Süresiz olarak bağlanan yoksulluk nafakasında nafaka bağlanan tarafın evlenmesi veya ölümü durumunda kendiliğinden; yoksulluğun ortadan kalkması, nafaka alacaklısının evlenme olmasa bile fiilen evliymiş gibi biriyle birlikte yaşaması ve haysiyetsiz hayat sürmesi durumunda kararıyla da ortadan kaldırılabiliyor.

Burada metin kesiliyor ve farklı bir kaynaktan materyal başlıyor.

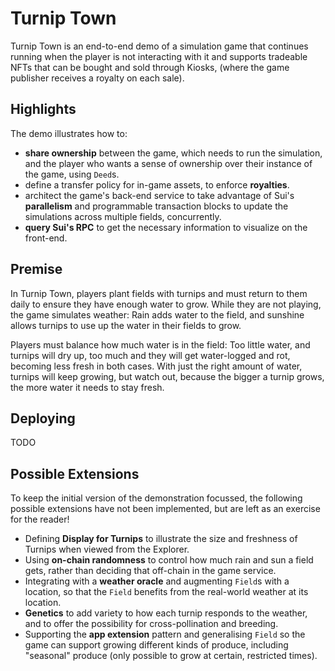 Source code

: # Turnip Town

Turnip Town is an end-to-end demo of a simulation game that continues
running when the player is not interacting with it and supports
tradeable NFTs that can be bought and sold through Kiosks, (where the
game publisher receives a royalty on each sale).

## Highlights

The demo illustrates how to:

- **share ownership** between the game, which needs to run the simulation,
  and the player who wants a sense of ownership over their instance of
  the game, using `Deed`s.
- define a transfer policy for in-game assets, to enforce **royalties**.
- architect the game's back-end service to take advantage of Sui's
  **parallelism** and programmable transaction blocks to update the
  simulations across multiple fields, concurrently.
- **query Sui's RPC** to get the necessary information to visualize on the
  front-end.

## Premise

In Turnip Town, players plant fields with turnips and must return to
them daily to ensure they have enough water to grow.  While they are
not playing, the game simulates weather: Rain adds water to the field,
and sunshine allows turnips to use up the water in their fields to
grow.

Players must balance how much water is in the field: Too little water,
and turnips will dry up, too much and they will get water-logged and
rot, becoming less fresh in both cases. With just the right amount of
water, turnips will keep growing, but watch out, because the bigger a
turnip grows, the more water it needs to stay fresh.

## Deploying

TODO

## Possible Extensions

To keep the initial version of the demonstration focussed, the
following possible extensions have not been implemented, but are left
as an exercise for the reader!

 - Defining **Display for Turnips** to illustrate the size and
   freshness of Turnips when viewed from the Explorer.
 - Using **on-chain randomness** to control how much rain and sun a
   field gets, rather than deciding that off-chain in the game
   service.
 - Integrating with a **weather oracle** and augmenting `Field`s with
   a location, so that the `Field` benefits from the real-world
   weather at its location.
 - **Genetics** to add variety to how each turnip responds to the
   weather, and to offer the possibility for cross-pollination and
   breeding.
 - Supporting the **app extension** pattern and generalising `Field`
   so the game can support growing different kinds of produce,
   including "seasonal" produce (only possible to grow at certain,
   restricted times).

Yoksulluk nafakası boşanma davasında talep edilebiliyor ancak daha sonra da yani boşanma gerçekleştikten sonra da yoksulluk nafakası davası açılabiliyor. Boşanma kararının kesinleşmesinin ardından 1 yıl içerisinde davanın açılması gerektiğini hatırlatalım. Aksi halde bu hak da ortadan kalkıyor.

Nafaka Ödenmezse Ne Olur?

Nafaka alacakları İcra İflas Kanunu’na göre alacaklar arasında ilk sırada yer alıyor. Nafakayı ödemeyen taraf hakkında Ceza Mahkemelerine başvuruda bulunmak ve şikayetçi olmak gerekiyor. Nafakanın ödenmediğine ve tahsiline ilişkin çıkarılacak olan karar la birlikte borçlunun ilk cezası 3 aylık tazyik hapis cezası oluyor. 3 aya kadar hapis cezası alacak olan kişi yine de nafakayı ödemekle yükümlü oluyor. Nafaka alacaklarının tahsili için emekli maaşına haciz konulabiliyor.

Burada dikkat çekilmesi gereken bir başka nokta ise nafaka ödememe halinde ceza davası açılabilmesinin birtakım şartlarının olduğu… O şartları şöyle sıralayabiliriz:

  • Nafakaya ilişkin bir mahkeme kararı olması gerekiyor.
  • Nafakaya ilişkin başlatılan icra takibinin kesinleşmiş olması gerekiyor.
  • İcra emrinin tebliğinden itibaren en az bir ay geçmesi gerekiyor.
  • Ödemesi yapılmayan aylık nafaka hakkında şikayet en fazla 3 ay içerisinde yapılmalı.
  • Şikayet aylık nafakanın ödenmemesi durumunda yapılabiliyor.